● **Extracted records**
-.-.-

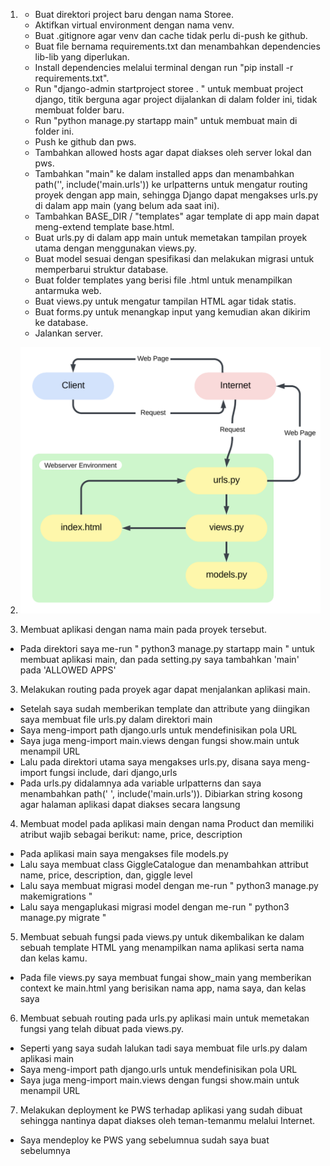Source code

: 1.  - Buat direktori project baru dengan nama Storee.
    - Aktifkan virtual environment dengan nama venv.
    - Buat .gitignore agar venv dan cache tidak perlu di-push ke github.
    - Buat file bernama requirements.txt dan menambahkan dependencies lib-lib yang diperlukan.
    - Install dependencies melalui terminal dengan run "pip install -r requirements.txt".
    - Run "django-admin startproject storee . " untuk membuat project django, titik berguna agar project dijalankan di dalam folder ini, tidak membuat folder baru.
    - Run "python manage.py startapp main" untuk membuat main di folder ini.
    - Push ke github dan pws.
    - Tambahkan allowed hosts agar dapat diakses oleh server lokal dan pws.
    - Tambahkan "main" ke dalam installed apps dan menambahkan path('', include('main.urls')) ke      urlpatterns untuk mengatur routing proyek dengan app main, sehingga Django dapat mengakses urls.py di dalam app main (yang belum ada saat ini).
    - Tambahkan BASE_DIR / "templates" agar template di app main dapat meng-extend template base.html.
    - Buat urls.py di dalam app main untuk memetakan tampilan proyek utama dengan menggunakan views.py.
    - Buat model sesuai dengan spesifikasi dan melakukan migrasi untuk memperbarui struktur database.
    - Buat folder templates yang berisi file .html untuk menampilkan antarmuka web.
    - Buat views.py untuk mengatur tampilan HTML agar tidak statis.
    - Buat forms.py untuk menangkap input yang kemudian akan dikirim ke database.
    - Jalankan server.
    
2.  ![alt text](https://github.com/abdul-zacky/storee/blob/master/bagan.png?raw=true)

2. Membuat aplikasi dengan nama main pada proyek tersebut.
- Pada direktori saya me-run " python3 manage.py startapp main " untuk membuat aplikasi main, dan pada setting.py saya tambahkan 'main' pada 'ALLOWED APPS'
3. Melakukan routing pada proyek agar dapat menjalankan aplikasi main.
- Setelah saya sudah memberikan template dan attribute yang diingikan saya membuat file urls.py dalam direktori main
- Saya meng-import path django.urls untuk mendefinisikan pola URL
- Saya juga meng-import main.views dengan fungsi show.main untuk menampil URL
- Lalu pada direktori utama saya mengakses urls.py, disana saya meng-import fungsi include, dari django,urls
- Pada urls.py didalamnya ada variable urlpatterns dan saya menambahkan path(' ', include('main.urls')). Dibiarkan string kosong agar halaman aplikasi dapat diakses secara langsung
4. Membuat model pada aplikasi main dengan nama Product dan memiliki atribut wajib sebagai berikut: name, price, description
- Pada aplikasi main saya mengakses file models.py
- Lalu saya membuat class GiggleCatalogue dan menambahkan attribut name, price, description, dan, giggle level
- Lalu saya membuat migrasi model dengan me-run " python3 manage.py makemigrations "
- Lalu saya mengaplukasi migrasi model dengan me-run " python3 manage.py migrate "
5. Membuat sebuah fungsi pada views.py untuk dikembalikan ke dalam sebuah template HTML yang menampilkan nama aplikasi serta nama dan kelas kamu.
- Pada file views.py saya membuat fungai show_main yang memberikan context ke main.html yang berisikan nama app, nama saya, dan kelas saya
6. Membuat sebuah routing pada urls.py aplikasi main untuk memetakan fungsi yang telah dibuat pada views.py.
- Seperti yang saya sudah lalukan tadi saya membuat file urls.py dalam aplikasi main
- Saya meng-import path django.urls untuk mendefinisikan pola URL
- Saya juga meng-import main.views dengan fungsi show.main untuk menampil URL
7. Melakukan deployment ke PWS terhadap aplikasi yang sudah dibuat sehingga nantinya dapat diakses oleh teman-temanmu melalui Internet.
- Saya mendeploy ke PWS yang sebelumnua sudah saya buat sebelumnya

-.-.-

● **What this task involves**
Across all of the material above, how many lines contain the word "server"? Only the number should be given.

● **Expected answer**
2